**** DATASET EXCERPTS
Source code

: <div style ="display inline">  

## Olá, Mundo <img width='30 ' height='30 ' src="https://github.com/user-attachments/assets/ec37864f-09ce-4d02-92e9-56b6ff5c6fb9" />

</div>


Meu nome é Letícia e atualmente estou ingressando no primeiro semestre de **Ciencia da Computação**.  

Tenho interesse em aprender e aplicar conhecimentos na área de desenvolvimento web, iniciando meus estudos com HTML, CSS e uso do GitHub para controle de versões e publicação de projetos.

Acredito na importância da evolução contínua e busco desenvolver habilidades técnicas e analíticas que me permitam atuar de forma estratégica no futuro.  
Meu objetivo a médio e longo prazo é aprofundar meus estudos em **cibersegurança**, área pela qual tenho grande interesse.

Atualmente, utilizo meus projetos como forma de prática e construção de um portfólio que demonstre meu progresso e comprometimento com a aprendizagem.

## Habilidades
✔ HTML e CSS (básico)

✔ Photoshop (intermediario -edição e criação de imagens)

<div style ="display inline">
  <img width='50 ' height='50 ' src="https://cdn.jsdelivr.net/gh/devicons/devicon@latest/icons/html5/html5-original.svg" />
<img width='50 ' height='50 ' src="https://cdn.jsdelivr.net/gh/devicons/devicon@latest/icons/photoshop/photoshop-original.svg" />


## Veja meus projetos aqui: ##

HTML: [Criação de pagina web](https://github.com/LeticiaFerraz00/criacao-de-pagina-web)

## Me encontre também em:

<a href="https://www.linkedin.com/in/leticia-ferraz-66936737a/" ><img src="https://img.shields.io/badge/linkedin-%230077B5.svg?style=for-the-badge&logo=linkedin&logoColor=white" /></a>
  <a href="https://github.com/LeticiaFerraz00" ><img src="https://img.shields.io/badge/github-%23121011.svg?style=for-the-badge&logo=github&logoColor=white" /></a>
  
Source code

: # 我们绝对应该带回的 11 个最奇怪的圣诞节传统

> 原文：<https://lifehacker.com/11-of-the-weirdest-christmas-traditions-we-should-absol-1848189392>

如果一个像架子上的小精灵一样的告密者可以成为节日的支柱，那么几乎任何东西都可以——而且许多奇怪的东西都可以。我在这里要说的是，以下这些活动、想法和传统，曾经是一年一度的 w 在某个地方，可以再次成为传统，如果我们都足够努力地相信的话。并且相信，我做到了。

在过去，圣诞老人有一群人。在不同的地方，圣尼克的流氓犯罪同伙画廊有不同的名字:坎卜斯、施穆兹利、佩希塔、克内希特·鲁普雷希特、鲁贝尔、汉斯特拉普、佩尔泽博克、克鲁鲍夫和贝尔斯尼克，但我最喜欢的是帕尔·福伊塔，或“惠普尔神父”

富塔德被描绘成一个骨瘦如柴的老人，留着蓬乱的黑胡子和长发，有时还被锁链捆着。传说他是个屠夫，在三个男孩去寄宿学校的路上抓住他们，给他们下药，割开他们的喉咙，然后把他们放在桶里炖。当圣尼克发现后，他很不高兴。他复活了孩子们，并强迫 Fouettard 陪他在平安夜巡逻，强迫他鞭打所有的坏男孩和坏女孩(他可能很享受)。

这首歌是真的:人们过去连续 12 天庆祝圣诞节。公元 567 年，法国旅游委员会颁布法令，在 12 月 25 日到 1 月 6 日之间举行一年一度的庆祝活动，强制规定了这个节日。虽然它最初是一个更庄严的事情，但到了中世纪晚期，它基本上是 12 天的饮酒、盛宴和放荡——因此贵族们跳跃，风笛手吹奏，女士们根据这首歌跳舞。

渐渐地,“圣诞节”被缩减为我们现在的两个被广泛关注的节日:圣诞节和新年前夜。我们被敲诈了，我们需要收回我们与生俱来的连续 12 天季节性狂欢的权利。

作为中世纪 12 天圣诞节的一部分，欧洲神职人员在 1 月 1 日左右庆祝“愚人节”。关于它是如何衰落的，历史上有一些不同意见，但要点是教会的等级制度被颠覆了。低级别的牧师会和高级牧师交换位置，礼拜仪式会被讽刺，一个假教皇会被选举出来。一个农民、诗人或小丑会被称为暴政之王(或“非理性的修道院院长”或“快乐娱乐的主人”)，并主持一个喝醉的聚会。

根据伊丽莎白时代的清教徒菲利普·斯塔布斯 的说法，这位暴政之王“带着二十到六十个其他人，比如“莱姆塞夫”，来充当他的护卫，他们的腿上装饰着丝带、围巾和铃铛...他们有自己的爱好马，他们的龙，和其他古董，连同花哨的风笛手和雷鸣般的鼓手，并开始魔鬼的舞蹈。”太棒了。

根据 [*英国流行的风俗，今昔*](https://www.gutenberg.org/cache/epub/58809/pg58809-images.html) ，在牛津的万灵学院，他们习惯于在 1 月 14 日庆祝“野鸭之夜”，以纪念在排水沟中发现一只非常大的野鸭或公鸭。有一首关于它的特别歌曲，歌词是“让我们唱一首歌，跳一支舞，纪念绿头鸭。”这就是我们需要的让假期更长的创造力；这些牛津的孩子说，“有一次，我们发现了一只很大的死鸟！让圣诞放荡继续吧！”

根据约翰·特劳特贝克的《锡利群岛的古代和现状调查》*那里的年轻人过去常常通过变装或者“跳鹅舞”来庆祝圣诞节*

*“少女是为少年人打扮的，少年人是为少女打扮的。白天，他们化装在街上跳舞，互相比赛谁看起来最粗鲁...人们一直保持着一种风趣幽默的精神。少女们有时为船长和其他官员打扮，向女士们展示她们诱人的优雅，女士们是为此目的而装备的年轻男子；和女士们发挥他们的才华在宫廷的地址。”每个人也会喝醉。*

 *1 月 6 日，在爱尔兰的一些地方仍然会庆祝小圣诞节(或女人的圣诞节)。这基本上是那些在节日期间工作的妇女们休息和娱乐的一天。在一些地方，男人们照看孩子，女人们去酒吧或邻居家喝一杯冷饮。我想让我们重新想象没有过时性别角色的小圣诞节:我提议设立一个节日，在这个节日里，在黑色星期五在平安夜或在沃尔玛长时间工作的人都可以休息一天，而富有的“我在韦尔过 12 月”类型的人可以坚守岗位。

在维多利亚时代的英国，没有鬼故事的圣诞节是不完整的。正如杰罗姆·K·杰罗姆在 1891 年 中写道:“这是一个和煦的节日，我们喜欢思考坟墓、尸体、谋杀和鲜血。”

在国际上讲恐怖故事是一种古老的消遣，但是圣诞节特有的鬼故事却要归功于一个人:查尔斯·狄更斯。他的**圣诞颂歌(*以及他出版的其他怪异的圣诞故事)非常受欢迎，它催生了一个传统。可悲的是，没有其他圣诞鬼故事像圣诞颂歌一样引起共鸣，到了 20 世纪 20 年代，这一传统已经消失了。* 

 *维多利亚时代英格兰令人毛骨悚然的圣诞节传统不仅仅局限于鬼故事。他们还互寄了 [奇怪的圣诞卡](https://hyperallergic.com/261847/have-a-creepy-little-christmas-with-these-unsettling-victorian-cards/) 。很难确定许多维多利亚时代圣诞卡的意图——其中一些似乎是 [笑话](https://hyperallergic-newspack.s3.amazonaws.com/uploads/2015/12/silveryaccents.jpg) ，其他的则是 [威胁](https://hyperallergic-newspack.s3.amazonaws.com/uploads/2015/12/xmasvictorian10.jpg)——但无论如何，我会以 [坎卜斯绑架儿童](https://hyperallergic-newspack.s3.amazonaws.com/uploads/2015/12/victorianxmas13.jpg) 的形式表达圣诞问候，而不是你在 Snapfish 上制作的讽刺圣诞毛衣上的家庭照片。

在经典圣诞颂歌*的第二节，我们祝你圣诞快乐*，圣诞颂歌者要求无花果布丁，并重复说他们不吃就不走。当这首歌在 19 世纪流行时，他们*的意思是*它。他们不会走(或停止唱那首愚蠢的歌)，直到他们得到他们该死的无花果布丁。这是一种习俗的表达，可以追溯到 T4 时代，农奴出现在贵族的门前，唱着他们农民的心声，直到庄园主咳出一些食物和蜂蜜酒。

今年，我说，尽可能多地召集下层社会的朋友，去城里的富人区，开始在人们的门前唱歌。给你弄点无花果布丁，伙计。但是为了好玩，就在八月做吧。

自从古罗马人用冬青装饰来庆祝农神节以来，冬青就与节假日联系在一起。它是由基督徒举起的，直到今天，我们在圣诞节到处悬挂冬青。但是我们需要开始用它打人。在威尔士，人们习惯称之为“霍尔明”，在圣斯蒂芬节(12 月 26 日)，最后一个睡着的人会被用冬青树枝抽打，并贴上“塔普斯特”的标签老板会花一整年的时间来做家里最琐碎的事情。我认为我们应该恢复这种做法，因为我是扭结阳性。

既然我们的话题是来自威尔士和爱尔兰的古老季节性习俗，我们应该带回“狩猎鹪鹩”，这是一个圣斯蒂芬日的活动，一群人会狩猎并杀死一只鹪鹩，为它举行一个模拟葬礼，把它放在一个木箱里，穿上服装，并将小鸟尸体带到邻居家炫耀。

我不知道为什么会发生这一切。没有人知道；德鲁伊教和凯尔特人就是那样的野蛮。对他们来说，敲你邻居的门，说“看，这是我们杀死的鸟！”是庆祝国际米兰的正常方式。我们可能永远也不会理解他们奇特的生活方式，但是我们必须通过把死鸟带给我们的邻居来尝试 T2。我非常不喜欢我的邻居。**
********
**PROMPT**.
Pull out each line of the entries that contains "inline".

**ANSWER FOR THIS EXERCISE**.
: <div style ="display inline">  
<div style ="display inline">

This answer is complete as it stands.